(By Mani) Investors seemingly have received the earnings report from banking giant Citigroup, Inc. (NYSE:C) positively despite its lukewarm first quarter numbers.
Despite the bank's earnings and revenues missing Wall Street's expectations, shares of the company closed up 1.77% at $34. The stock is trading above the 100 and 200-day moving averages and crossed its 50-day moving average today.
It is interesting to wonder why shareholders cheered the results. To be frank, investors were not expecting strong results from Citigroup, whose performance had been mixed in the past four quarters and it is in a turnaround phase. In the past four quarters, Citigroup posted profit increases in the second and third quarter of 2011, while its profits fell in the first and fourth quarter of 2011.
Investors may have concentrated on expenses, and this is where the New York-based financial services company hit the bulls eye.
Total operating expenses remained flat with last year at $12.3 billion. The bank also kept aside less for loan losses as the provision fell 5 percent to $3.01 billion as the $2.3 billion improvement in net credit losses was largely offset by a $2.2 billion reduction in net loan loss reserve releases.
Citigroup's total allowance for loan losses was $29.0 billion at quarter's end, or 4.5 percent of total loans, compared to $36.6 billion, or 5.8 percent, in the prior year period. The $1.2 billion net release of credit reserves in the quarter was down 65 percent from the prior year period.
After failing the Fed's stress test, investors did not expect an increase in return of capital in the form of dividend or buyback. However, a sequential improvement in capital ratios and CEO Vikram Pandit's comments could have evoked positive sentiments in the minds of investors that the bank may announce a payout hike sooner or later.
The tier 1 common capital ratio grew to 12.4 percent from 11.8 percent in the fourth quarter and 11.34 percent last year, implying a likely increase in future payout. Tier 1 Capital Ratio rose to 14.2 percent in the quarter from 13.55 percent in the fourth quarter and 13.26 percent in the same quarter last year. Based on the first quarter financials, the bank said it would resubmit a new capital plan to the Fed, which would have 75 days to examine it.
In the conference call with analysts, Citigroup CEO Vikram Pandit said: "As we consider our resubmission for this year, we also have to keep in mind that we will be submitting the 2013 capital plan to the Fed a short time later."
Meanwhile, the bank's consumer banking revenues advanced 5 percent to $10 billion after the segment generated revenue growth across all geographies except EMEA. Transaction services revenue rose 7 percent to $2.74 billion.
Citi's debt underwriting revenue advanced 19 percent to $601 million.

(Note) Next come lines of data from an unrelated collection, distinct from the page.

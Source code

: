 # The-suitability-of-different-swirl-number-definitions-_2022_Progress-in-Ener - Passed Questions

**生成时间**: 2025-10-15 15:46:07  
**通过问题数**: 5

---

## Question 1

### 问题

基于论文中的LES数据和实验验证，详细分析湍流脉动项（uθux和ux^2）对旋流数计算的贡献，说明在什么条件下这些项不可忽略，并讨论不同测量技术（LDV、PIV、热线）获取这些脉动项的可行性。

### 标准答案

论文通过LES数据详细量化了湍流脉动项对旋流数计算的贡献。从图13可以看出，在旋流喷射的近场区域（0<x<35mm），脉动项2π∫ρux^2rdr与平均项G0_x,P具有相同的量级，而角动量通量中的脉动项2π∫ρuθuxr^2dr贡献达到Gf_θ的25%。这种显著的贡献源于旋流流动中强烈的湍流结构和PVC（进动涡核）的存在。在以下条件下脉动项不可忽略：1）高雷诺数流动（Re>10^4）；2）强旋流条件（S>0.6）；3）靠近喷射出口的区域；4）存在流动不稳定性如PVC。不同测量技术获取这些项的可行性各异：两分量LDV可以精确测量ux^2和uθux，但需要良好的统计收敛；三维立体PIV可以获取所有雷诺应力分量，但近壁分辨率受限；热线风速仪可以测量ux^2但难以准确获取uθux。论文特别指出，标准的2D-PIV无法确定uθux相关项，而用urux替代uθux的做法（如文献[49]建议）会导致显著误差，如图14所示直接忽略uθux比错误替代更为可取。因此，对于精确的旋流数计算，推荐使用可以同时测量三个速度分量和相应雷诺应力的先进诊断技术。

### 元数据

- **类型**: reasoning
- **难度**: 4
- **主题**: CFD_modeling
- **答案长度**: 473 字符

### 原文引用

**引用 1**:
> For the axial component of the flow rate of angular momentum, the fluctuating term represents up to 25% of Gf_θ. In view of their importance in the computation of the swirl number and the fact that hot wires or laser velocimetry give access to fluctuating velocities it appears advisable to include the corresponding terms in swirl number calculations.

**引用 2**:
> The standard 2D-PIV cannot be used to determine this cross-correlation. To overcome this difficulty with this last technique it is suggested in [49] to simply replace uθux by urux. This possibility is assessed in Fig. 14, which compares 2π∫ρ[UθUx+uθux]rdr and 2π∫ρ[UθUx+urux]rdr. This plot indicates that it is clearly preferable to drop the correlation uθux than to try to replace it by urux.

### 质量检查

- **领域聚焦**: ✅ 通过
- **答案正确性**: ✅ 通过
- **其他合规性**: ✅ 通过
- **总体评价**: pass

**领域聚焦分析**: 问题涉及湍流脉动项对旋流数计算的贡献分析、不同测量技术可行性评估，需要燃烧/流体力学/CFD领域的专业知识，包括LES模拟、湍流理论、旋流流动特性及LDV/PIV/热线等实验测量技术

The improvement was helped by low interest rates that led the company's corporate clients to raise capital by issuing more debt than in 2011.
However, like its peers, Citi faced a blow from its investment banking unit which reported a 12 percent revenue decline to $5.3 billion due to lower volumes in stock markets this year.
Still saying the company's earnings and sales missing Street? Not exactly.
The company's profit and revenue fell 2 percent, but excluding valuation adjustments, both these metrics improved from last year.
For the first-quarter, Citi earned $2.93 billion or 95 cents a share, down from last year's $3.0 billion, or 99 cents a share. Excluding debt valuation adjustments, it earned $1.11 per share.
Total revenues declined to $19.41 billion from $19.73 billion a year-ago. Excluding valuation adjustments, revenue came in at $20.69 billion. Revenues also improved 13 percent from the fourth quarter.
Excluding items, both earnings and revenue topped analysts estimate of $1 a share and $19.81 billion, respectively.
Loans and deposits – a key metric of any bank – also registered an upside. Citi's loan book improved 12 percent to $514 billion, and deposits advanced 5 percent to $906.1 billion.
Shares of Citigroup, which has some 200 million customer accounts, have dropped 24 percent in the past year, but increased 18 percent year-to-date. They have trading between $21.40 and $46.00 in the past 52-weeks.